The foliage (above) has grown in so quickly you can’t even see the storm damage. I’m not getting any pollination on the zucchini or yellow sqash- hence eating their blossoms for lunch. Blossoms taste better than a boring zucchini anyway. With only that single pot of Blue Lake beans pictured on the right, we’ve already had 2 meals and there are plenty more beans on the way. Tons of green tomatoes have recently popped out and check out this baby eggplant that’s about 1/2″ long:

I nearly forgot about a few spindly seedlings that I was sure would die off. I put them in a windowsill greenhouse just to see what would happen. Well, as luck would have it, the little greenhouse got destroyed in the storm but not before it nurtured this Shishito pepper and a few tomatoes seedlings to hardiness. Not sure how prolific these plants will be, but I’ll enjoy every inch of these two peppers that have appeared:

A few random flowers currently in bloom 4 flights up:

And finally a few glimpses of the not-so-edible things thriving on the rooftop. One mantis is green and the other is brown. I don’t know if that indicates gender, but I guess I could just wait to see who eats whom. Ladies first!

With today’s perfect harvest and some critter sightings, I have renewed hope for our rooftop garden. Next year when we encounter hurricane-strength wind, marble-sized hail and 100-degree heat,  I’ll just flip back to today’s post and remember that lunch.

Here’s What’s Growing 6/2/11

I haven’t been posting much about the rooftop situation out of pure shame and embarrassment. I was mislead by a few nice days in mid-May to think I could plan my SIPs. Then the weather got weird; warm season veggies got too cold and otherwise hardy veggies were shredded by high winds.

Three tomatoes survived and now have stems that could survive a hurricane. Most of the pak choi survived (pictured below). Peas did great.  The rest of the vacancies were replaced this week by heirlooms I bought at Gethsemene Gardens or leftover seedlings I kept indoors. Tomorrow I’m heading to Portland, OR for a week so these babies better learn to get along without me.

Here’s a look at what’s up:

 

 

 

pak choi

 

 

 

 

 

SIPs well-staked and bamboo-d

 

 

 

Micro-irrigation kit in place for my upcoming week out-of-town

 

 

 

 

Very hardy and prolific Dwarf Gray peas

 

 

 

 

First meal of indoor-grown baby Asian greens

 

 

I have a couple hundred amaranth seedlings I’m not quite sure what to do with. Lots of pho’ I guess.

 

 

 

Not bad for an $8 rose bush from English Gardens in Royal Oak, MI, eh?

First round

I’ve noticed on Facebook and in the blogs that some people in Illinois and Michigan have been starting their seeds indoors recently. I have to wait a bit longer and plant mine on April 2nd. I’ll be visiting Portland, OR for the week prior and not able to tend to the babies back home in Chicago.
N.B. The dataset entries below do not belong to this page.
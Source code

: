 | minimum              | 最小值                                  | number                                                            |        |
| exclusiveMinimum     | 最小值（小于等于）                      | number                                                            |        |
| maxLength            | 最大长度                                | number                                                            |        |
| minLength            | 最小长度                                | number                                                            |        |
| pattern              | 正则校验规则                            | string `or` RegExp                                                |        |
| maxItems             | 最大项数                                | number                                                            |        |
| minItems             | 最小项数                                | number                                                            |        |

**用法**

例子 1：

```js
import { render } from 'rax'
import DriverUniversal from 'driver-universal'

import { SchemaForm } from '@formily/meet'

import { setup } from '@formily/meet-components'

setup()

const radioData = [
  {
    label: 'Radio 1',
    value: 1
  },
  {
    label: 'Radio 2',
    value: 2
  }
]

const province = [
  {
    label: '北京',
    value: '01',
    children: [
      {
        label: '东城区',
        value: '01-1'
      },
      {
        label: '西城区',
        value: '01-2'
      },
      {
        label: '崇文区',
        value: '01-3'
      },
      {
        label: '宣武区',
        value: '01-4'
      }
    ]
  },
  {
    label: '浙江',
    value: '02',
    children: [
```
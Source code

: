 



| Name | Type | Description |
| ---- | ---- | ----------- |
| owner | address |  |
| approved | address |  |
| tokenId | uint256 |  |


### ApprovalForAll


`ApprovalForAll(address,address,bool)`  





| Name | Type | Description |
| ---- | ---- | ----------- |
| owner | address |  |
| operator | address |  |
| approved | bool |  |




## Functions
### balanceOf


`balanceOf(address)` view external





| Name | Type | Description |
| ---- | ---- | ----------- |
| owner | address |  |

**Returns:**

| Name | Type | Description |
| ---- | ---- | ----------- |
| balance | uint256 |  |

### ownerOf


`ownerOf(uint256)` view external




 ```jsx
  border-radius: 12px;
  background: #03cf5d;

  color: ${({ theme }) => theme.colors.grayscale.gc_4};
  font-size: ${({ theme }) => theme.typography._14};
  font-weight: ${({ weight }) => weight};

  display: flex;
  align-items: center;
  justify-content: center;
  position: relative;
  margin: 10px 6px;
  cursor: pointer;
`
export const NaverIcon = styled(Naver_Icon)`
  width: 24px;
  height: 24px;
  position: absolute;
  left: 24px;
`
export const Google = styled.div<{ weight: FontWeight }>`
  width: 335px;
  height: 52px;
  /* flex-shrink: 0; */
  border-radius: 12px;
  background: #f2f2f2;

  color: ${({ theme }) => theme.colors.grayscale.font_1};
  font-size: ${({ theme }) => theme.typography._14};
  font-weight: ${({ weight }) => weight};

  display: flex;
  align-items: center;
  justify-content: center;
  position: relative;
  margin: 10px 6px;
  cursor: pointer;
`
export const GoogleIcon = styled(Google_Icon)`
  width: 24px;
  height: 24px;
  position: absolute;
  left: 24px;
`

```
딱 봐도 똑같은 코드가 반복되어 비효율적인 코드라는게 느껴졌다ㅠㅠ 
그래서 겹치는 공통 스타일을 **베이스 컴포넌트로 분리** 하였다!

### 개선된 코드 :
In the meantime, I’m enjoying ordering supplies and planning. I used the site Growing Taste to help me pick my veggie crops this year. Along with the 10 EarthBoxes that are on their way, here are the seeds I’ve picked up so far:

Heirloom/Open-pollenated seeds from Seed Savers Exchange:

  • Pea, Dwarf Gray Sugar
  • Watermelon, Blacktail Mountain
  • Cucumber, Poona Kheera
  • Tomato, Kellogg’s Breakfast
  • Tomato, Opalka
  • Tomato, Stupice
  • Thai Basil

From Renee’s Garden:

  • Mesclun Salad Mix, Asian Baby Leaf

These 3 packets are from an Asian market that I picked up to experiment with. No expiration dates, so I’m not holding my breath:

  • Eggplant, Chinese long, purple
  • Pai-Tsai, Chinese cabbage or “choy”
  • Rau Den, Amaranth

Since I’m container gardening and have limited space I decided to grow crops that are either difficult to find or more expensive to buy in stores. Flavorful/colorful tomatoes, for instance, are impossible to find in stores and potentially pricey at farmers’ markets. On the other hand, organic juicing carrots can easily be purchased in bulk at stores and don’t seem very practical to grow in containers. Although, the nutrition level of any store bought produce is debatable. Next on my list are more herbs and native perennials.